I just uploaded beta 3, which now uses DNG Converter to verify non-DNG raws. On one test of 100 defective images produced by "punching" holes of 40,000 zero bytes at random points, ImageVerifier now reports 88% of them as invalid, which is exactly the same result produced by DNG Converter running standalone. The previous method, using the open-source dcraw, detected only 1%.

For DNGs, IV uses Adobe's DNG SDK (software development kit). It produced exactly the same results on a test of 100 defective DNGs as did DNG Converter, and runs twice as fast, so I'm keeping the internal method for DNGs.
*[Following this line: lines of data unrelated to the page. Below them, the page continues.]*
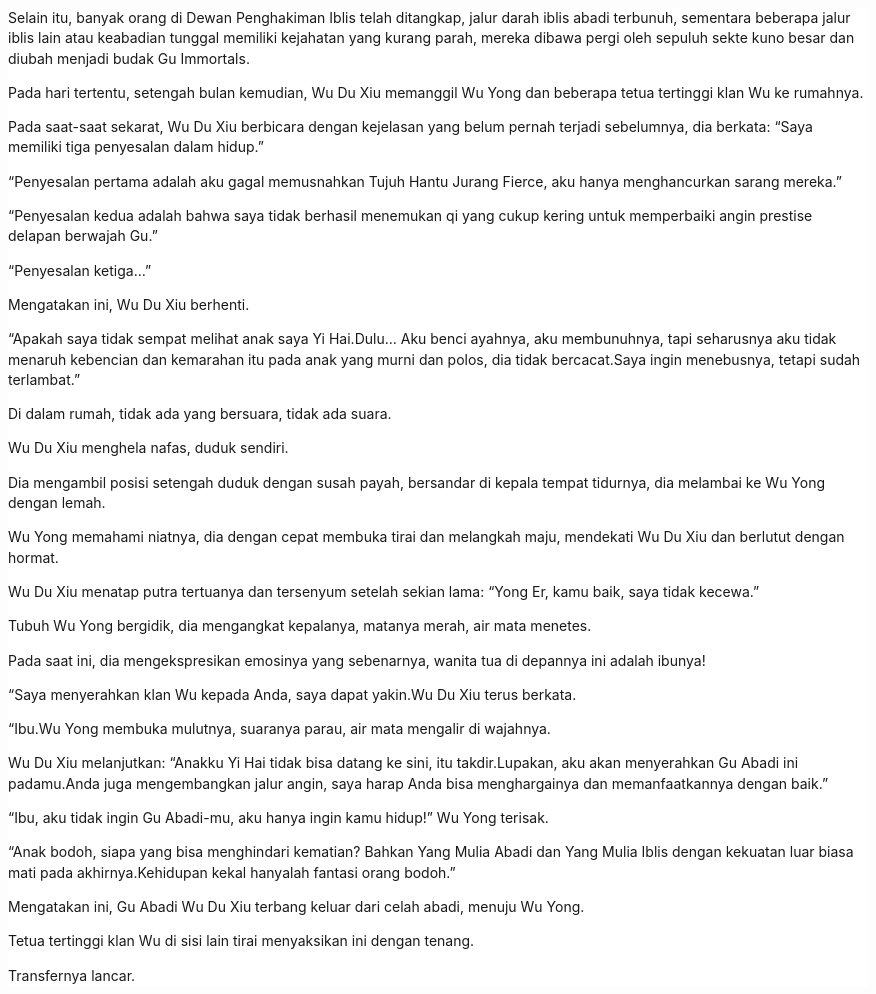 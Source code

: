 Selain itu, banyak orang di Dewan Penghakiman Iblis telah ditangkap, jalur darah iblis abadi terbunuh, sementara beberapa jalur iblis lain atau keabadian tunggal memiliki kejahatan yang kurang parah, mereka dibawa pergi oleh sepuluh sekte kuno besar dan diubah menjadi budak Gu Immortals.

Pada hari tertentu, setengah bulan kemudian, Wu Du Xiu memanggil Wu Yong dan beberapa tetua tertinggi klan Wu ke rumahnya.

Pada saat-saat sekarat, Wu Du Xiu berbicara dengan kejelasan yang belum pernah terjadi sebelumnya, dia berkata: “Saya memiliki tiga penyesalan dalam hidup.”

“Penyesalan pertama adalah aku gagal memusnahkan Tujuh Hantu Jurang Fierce, aku hanya menghancurkan sarang mereka.”

“Penyesalan kedua adalah bahwa saya tidak berhasil menemukan qi yang cukup kering untuk memperbaiki angin prestise delapan berwajah Gu.”

“Penyesalan ketiga…”

Mengatakan ini, Wu Du Xiu berhenti.

“Apakah saya tidak sempat melihat anak saya Yi Hai.Dulu… Aku benci ayahnya, aku membunuhnya, tapi seharusnya aku tidak menaruh kebencian dan kemarahan itu pada anak yang murni dan polos, dia tidak bercacat.Saya ingin menebusnya, tetapi sudah terlambat.”

Di dalam rumah, tidak ada yang bersuara, tidak ada suara.

Wu Du Xiu menghela nafas, duduk sendiri.

Dia mengambil posisi setengah duduk dengan susah payah, bersandar di kepala tempat tidurnya, dia melambai ke Wu Yong dengan lemah.

Wu Yong memahami niatnya, dia dengan cepat membuka tirai dan melangkah maju, mendekati Wu Du Xiu dan berlutut dengan hormat.

Wu Du Xiu menatap putra tertuanya dan tersenyum setelah sekian lama: “Yong Er, kamu baik, saya tidak kecewa.”

Tubuh Wu Yong bergidik, dia mengangkat kepalanya, matanya merah, air mata menetes.

Pada saat ini, dia mengekspresikan emosinya yang sebenarnya, wanita tua di depannya ini adalah ibunya!

“Saya menyerahkan klan Wu kepada Anda, saya dapat yakin.Wu Du Xiu terus berkata.

“Ibu.Wu Yong membuka mulutnya, suaranya parau, air mata mengalir di wajahnya.

Wu Du Xiu melanjutkan: “Anakku Yi Hai tidak bisa datang ke sini, itu takdir.Lupakan, aku akan menyerahkan Gu Abadi ini padamu.Anda juga mengembangkan jalur angin, saya harap Anda bisa menghargainya dan memanfaatkannya dengan baik.”

“Ibu, aku tidak ingin Gu Abadi-mu, aku hanya ingin kamu hidup!” Wu Yong terisak.

“Anak bodoh, siapa yang bisa menghindari kematian? Bahkan Yang Mulia Abadi dan Yang Mulia Iblis dengan kekuatan luar biasa mati pada akhirnya.Kehidupan kekal hanyalah fantasi orang bodoh.”

Mengatakan ini, Gu Abadi Wu Du Xiu terbang keluar dari celah abadi, menuju Wu Yong.

Tetua tertinggi klan Wu di sisi lain tirai menyaksikan ini dengan tenang.

Transfernya lancar.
Detection of invalid JPEGs was even better (98% or something like that). The very high compression of JPEGs makes even small errors detectable.

Detection of invalid TIFFs with an 800,000 byte hole punched in them was poor: Only 13%. However, 6MB TIFFs with 100,000, 200,000, 400,000, and 800,000 bytes lost from the end (i.e., truncated files) were all reported as invalid. Perhaps truncated files and files with their headers clobbered are the most commonly found bad files, and those are all detected.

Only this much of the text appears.